Chi conosce gentoo, ti consiglia di seguire l'handbook durante l'installazione (l'handbook non ti dice di creare una partizione di boot più grande, ma questo lo scopri solo dopo che ti sei trovato in una situazione come la mia).

Rimuoviamo solo le immagini e poi rimaniamo in situazioni dove un semplice comando 

```

# eselect kernel list

Available kernel symlink targets:

  [1]   linux-2.6.30-gentoo-r8

  [2]   linux-2.6.31-gentoo-r6

  [3]   linux-2.6.31-gentoo-r10

  [4]   linux-2.6.32-gentoo-r7

  [5]   linux-2.6.34-gentoo-r1 *

```

ci da una lista sterminata di cose inutili che "sporcano" il sistema.

Probabilmente non sono ancora in grado di spostarmi un kernel a mano, ma di certo se è vero che ogni situazione è unica, è altrettanto vero che è difficile trovare qualcuno in grado di darti indicazioni veramente utili.
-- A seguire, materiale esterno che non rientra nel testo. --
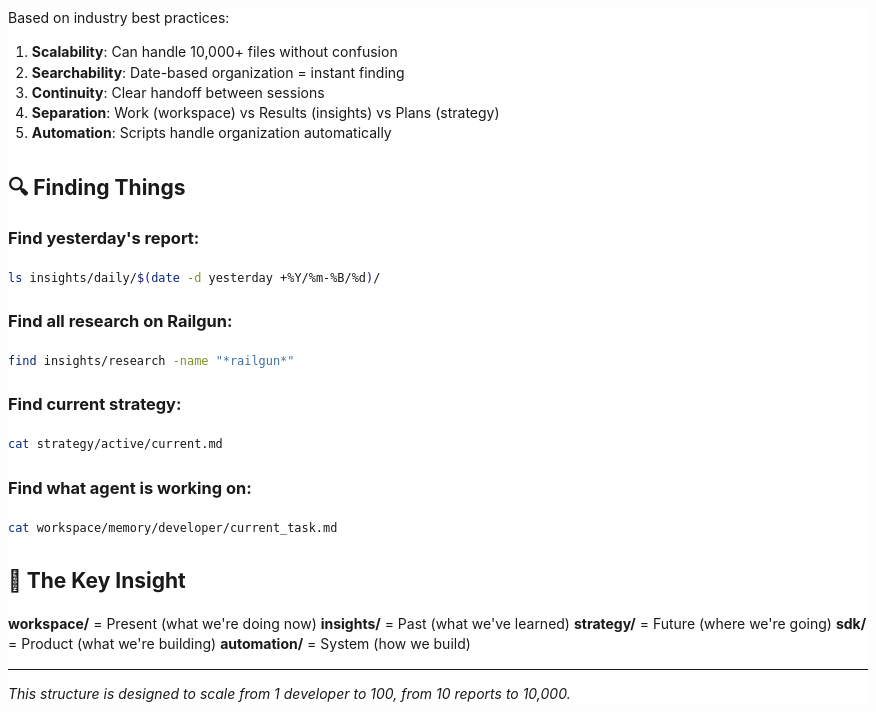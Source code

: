 Based on industry best practices:

1. **Scalability**: Can handle 10,000+ files without confusion
2. **Searchability**: Date-based organization = instant finding
3. **Continuity**: Clear handoff between sessions
4. **Separation**: Work (workspace) vs Results (insights) vs Plans (strategy)
5. **Automation**: Scripts handle organization automatically

## 🔍 Finding Things

### Find yesterday's report:
```bash
ls insights/daily/$(date -d yesterday +%Y/%m-%B/%d)/
```

### Find all research on Railgun:
```bash
find insights/research -name "*railgun*"
```

### Find current strategy:
```bash
cat strategy/active/current.md
```

### Find what agent is working on:
```bash
cat workspace/memory/developer/current_task.md
```

## 🎯 The Key Insight

**workspace/** = Present (what we're doing now)
**insights/** = Past (what we've learned)
**strategy/** = Future (where we're going)
**sdk/** = Product (what we're building)
**automation/** = System (how we build)

---

*This structure is designed to scale from 1 developer to 100, from 10 reports to 10,000.*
Voglio rispondere a tono all'affermazione senza nessuna intenzione polemica.

Grazie dell'aiuto.Last edited by mrl4n on Fri Jul 16, 2010 8:29 pm; edited 1 time in total

----------

## cloc3

 *mrl4n wrote:*   

> 
> 
> Chi conosce gentoo, ti consiglia ...

 

ok. scusa. forse ho esagerato con qualche espressione.
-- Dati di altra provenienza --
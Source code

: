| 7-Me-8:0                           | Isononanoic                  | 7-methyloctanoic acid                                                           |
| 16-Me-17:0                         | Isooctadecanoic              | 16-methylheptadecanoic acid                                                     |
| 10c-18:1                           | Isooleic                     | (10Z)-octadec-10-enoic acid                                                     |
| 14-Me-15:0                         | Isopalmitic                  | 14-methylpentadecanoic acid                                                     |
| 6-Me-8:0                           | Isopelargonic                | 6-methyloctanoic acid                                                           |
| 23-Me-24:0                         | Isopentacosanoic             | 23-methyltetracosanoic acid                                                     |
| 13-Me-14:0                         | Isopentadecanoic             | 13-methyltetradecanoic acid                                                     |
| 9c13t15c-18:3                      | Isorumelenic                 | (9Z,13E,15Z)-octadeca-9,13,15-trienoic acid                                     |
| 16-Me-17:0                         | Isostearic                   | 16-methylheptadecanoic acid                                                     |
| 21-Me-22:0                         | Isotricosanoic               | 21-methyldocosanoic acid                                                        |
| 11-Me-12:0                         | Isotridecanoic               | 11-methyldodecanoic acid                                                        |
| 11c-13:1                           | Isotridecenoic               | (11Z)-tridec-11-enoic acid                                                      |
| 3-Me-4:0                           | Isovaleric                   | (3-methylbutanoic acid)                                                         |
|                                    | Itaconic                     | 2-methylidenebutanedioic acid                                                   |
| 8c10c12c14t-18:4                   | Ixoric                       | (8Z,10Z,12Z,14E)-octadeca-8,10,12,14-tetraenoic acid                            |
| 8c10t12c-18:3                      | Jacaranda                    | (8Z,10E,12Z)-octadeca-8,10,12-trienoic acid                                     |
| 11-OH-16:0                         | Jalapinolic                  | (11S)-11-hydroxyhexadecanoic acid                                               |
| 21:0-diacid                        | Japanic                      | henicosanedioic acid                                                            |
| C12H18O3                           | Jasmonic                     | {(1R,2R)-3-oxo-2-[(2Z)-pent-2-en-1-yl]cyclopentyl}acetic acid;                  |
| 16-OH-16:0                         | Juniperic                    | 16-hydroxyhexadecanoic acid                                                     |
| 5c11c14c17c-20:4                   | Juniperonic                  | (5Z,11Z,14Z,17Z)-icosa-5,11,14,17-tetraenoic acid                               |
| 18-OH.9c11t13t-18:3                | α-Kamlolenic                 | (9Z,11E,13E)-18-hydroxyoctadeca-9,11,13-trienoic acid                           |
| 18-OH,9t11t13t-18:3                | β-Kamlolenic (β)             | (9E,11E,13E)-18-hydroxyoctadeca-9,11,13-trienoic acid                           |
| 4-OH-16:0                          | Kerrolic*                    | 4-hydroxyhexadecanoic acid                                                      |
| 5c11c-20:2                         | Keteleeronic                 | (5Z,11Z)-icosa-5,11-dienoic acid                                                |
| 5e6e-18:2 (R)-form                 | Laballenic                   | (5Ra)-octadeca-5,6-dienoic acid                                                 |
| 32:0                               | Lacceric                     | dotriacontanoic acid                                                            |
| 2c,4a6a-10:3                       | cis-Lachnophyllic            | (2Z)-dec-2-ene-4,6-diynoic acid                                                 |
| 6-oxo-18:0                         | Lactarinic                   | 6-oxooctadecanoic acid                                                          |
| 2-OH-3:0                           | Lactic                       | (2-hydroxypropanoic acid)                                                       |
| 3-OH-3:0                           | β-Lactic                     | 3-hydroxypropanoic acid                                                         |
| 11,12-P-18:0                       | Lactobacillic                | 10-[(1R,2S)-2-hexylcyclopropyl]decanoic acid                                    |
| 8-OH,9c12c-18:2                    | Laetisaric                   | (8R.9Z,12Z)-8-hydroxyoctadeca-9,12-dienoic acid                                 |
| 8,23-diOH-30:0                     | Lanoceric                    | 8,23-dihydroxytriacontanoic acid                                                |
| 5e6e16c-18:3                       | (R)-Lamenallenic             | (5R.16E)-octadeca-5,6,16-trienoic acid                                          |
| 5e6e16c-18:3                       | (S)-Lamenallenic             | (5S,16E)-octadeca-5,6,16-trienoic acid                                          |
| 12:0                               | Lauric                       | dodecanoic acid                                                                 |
ma il problema è un'altro.

tu hai la partizione /dev/sda1 piena perché è stata creata volutamente molto piccola (e questo, per lo più, è un bene), ma non è stata mantenuta con la dovuta pulizia.
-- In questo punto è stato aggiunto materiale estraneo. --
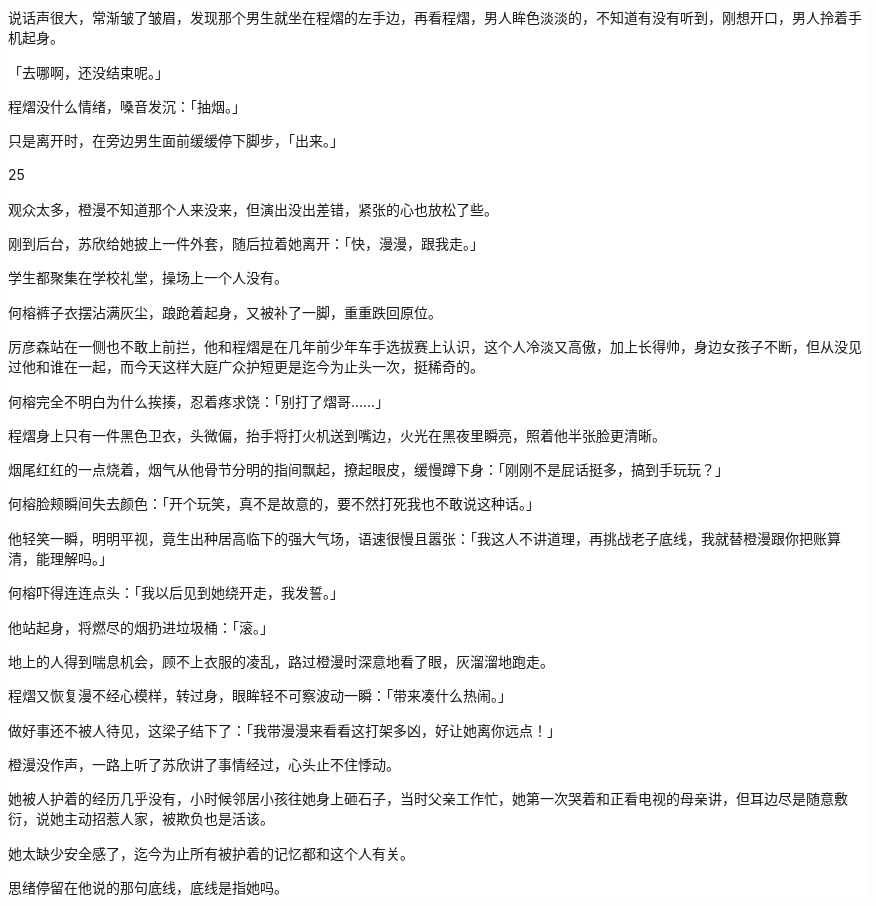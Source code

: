 
说话声很大，常渐皱了皱眉，发现那个男生就坐在程熠的左手边，再看程熠，男人眸色淡淡的，不知道有没有听到，刚想开口，男人拎着手机起身。


「去哪啊，还没结束呢。」


程熠没什么情绪，嗓音发沉：「抽烟。」


只是离开时，在旁边男生面前缓缓停下脚步，「出来。」


25


观众太多，橙漫不知道那个人来没来，但演出没出差错，紧张的心也放松了些。


刚到后台，苏欣给她披上一件外套，随后拉着她离开：「快，漫漫，跟我走。」


学生都聚集在学校礼堂，操场上一个人没有。


何榕裤子衣摆沾满灰尘，踉跄着起身，又被补了一脚，重重跌回原位。


厉彦森站在一侧也不敢上前拦，他和程熠是在几年前少年车手选拔赛上认识，这个人冷淡又高傲，加上长得帅，身边女孩子不断，但从没见过他和谁在一起，而今天这样大庭广众护短更是迄今为止头一次，挺稀奇的。


何榕完全不明白为什么挨揍，忍着疼求饶：「别打了熠哥……」


程熠身上只有一件黑色卫衣，头微偏，抬手将打火机送到嘴边，火光在黑夜里瞬亮，照着他半张脸更清晰。


烟尾红红的一点烧着，烟气从他骨节分明的指间飘起，撩起眼皮，缓慢蹲下身：「刚刚不是屁话挺多，搞到手玩玩？」


何榕脸颊瞬间失去颜色：「开个玩笑，真不是故意的，要不然打死我也不敢说这种话。」


他轻笑一瞬，明明平视，竟生出种居高临下的强大气场，语速很慢且嚣张：「我这人不讲道理，再挑战老子底线，我就替橙漫跟你把账算清，能理解吗。」


何榕吓得连连点头：「我以后见到她绕开走，我发誓。」


他站起身，将燃尽的烟扔进垃圾桶：「滚。」


地上的人得到喘息机会，顾不上衣服的凌乱，路过橙漫时深意地看了眼，灰溜溜地跑走。


程熠又恢复漫不经心模样，转过身，眼眸轻不可察波动一瞬：「带来凑什么热闹。」


做好事还不被人待见，这梁子结下了：「我带漫漫来看看这打架多凶，好让她离你远点！」


橙漫没作声，一路上听了苏欣讲了事情经过，心头止不住悸动。


她被人护着的经历几乎没有，小时候邻居小孩往她身上砸石子，当时父亲工作忙，她第一次哭着和正看电视的母亲讲，但耳边尽是随意敷衍，说她主动招惹人家，被欺负也是活该。


她太缺少安全感了，迄今为止所有被护着的记忆都和这个人有关。


思绪停留在他说的那句底线，底线是指她吗。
pensavo che tu installassi il kernel con qualche automatismo. se non è genkernel, potrebbe essere make install.

quelli sono comandi che copiano il bzImage in /boot (e qualche altra cosa), ma successivamente ne perdono la traccia.

al contrario, quando aggiorni un programma con emerge, viene fatta una pulizia automatica della versione precedente.

quando si compila un nuovo kernel e si ripete il comando, viene aggiunta una nuova immagine, ma non viene rimossa la precendente.

di questo passo, si fa prima a riempire 38M.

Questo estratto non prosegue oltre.